It is not the responsibility of the people of this region, or of the state government to save Metgasco’s shareholders from the consequences of a failed enterprise. Whether the gas is there or not the people of the region have spoken loudly and clearly in overwhelming numbers to say they do not want any part of the Northern Rivers turned into an industrial gasfield. Democracy is supposed to provide a mechanism for ensuring that deeply unpopular changes are not forced upon communities against their will. So what has gone wrong?
Over the last 2 years our community has thought deeply about whether we want to become the next Chinchilla or Tara, and we have made up our minds. 87% of the Lismore LGA voted NO to gasfield development last year, even in the Richmond Valley LGA, opposition to gasfield development is running at 65%. We have seen hundreds of communities declare their desire to remain gasfield free, most by margins above 90%. We have petitioned the parliament, written to our politicians and marched in the streets in our thousands. There is an unprecedented social consensus about this.
Any rational government would listen to the people and revoke Metgascos’ licences (as it has power to do) and negotiate the company’s withdrawal from the region. Instead our state parliamentary representatives for Lismore, Clarence, Ballina and Tweed are pushing forward an invasion that will inevitably end in a potentially dangerous physical confrontation with the good people of the region. What makes it worse still is that the state government is likely to instruct the police to provide support for Metgasco’s invasion, a role I am sure our local police do not want.

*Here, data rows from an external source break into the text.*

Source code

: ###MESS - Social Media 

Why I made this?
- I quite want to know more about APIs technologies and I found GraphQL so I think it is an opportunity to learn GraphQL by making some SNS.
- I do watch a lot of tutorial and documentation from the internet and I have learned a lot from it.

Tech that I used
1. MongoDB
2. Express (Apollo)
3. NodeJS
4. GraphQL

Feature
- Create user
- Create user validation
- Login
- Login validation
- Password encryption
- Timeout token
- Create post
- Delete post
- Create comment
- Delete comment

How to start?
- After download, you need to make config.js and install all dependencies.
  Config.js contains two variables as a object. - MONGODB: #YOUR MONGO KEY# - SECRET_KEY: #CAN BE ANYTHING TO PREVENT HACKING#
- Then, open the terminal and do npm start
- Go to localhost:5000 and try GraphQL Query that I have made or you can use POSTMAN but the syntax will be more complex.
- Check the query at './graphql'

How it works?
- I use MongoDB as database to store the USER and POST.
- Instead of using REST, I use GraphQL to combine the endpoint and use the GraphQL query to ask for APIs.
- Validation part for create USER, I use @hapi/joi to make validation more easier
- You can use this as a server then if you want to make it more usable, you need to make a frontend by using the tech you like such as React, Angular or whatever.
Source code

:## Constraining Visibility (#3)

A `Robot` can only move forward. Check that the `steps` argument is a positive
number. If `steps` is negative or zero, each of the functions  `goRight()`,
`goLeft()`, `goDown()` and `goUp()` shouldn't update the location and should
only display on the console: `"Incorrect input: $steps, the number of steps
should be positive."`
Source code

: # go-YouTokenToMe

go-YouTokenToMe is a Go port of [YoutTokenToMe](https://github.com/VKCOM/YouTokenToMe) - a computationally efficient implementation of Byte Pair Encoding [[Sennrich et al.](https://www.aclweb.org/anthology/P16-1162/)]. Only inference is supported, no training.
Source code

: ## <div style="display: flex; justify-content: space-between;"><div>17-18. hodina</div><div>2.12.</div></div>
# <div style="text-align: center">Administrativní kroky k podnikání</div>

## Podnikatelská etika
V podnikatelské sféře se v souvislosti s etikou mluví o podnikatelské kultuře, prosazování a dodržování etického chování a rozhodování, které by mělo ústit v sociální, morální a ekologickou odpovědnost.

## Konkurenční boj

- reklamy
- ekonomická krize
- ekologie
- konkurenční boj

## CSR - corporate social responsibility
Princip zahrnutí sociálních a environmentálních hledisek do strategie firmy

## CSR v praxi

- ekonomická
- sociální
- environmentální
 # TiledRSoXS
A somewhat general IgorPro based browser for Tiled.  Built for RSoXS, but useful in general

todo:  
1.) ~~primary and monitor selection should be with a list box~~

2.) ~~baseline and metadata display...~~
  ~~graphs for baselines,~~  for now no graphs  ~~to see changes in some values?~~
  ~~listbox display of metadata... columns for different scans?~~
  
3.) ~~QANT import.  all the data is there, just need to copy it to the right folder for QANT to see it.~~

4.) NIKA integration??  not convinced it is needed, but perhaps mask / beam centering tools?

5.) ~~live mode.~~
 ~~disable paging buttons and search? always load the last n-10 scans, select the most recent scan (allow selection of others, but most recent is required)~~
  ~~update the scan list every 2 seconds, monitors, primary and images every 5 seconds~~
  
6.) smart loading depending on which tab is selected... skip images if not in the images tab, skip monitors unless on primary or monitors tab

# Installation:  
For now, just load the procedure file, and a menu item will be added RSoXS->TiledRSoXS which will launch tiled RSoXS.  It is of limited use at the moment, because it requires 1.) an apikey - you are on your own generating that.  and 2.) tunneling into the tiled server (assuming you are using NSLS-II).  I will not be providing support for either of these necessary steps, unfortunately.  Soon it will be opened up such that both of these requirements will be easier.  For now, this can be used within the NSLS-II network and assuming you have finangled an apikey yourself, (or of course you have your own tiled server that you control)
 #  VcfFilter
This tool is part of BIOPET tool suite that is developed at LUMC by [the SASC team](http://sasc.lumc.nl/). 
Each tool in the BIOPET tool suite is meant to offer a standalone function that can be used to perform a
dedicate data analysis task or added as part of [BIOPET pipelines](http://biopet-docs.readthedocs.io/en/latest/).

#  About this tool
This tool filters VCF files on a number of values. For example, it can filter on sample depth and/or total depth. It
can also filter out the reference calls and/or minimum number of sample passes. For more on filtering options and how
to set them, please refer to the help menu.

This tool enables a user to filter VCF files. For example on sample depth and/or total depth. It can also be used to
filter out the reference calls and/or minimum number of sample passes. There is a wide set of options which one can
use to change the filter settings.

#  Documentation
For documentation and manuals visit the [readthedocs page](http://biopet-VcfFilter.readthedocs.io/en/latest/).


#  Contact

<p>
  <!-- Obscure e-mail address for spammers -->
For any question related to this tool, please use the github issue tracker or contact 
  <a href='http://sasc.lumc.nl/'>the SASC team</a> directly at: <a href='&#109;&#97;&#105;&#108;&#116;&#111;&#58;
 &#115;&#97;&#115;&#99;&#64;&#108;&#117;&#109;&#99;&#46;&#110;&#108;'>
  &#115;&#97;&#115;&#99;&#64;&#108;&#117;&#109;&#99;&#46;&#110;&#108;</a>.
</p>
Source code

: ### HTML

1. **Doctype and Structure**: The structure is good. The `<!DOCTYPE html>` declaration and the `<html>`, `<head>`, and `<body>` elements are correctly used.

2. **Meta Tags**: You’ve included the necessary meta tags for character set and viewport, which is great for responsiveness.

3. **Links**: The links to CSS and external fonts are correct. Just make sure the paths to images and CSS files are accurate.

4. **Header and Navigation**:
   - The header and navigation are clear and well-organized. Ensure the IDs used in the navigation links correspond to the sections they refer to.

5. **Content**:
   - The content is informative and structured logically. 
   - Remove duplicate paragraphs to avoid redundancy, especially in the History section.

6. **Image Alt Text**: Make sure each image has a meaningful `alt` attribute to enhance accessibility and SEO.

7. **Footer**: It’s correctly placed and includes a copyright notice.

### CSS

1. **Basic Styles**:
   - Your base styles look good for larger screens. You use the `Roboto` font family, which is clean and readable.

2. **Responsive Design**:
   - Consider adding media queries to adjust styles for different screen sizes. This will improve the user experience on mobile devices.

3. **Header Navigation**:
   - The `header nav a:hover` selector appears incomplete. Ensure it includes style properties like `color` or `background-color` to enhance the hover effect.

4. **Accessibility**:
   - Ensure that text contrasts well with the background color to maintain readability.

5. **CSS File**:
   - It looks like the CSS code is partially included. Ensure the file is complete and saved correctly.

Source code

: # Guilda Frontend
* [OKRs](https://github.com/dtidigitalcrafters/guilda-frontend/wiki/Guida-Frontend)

To see our state pollies complicit in imposing an unwanted industrialisation upon the local community by force is a shameful and unforgivable betrayal of the people. It is now minutes to midnight but I live in hope that sanity prevails and the state government steps in to stop this madness. They have the power to stop Metgasco in its tracks, go see your state pollie and urge the government to use that power for good not to simply hold us all ransom to Metgascos corporate survival. Otherwise, see you at Bentley this April as the riot squad rolls in.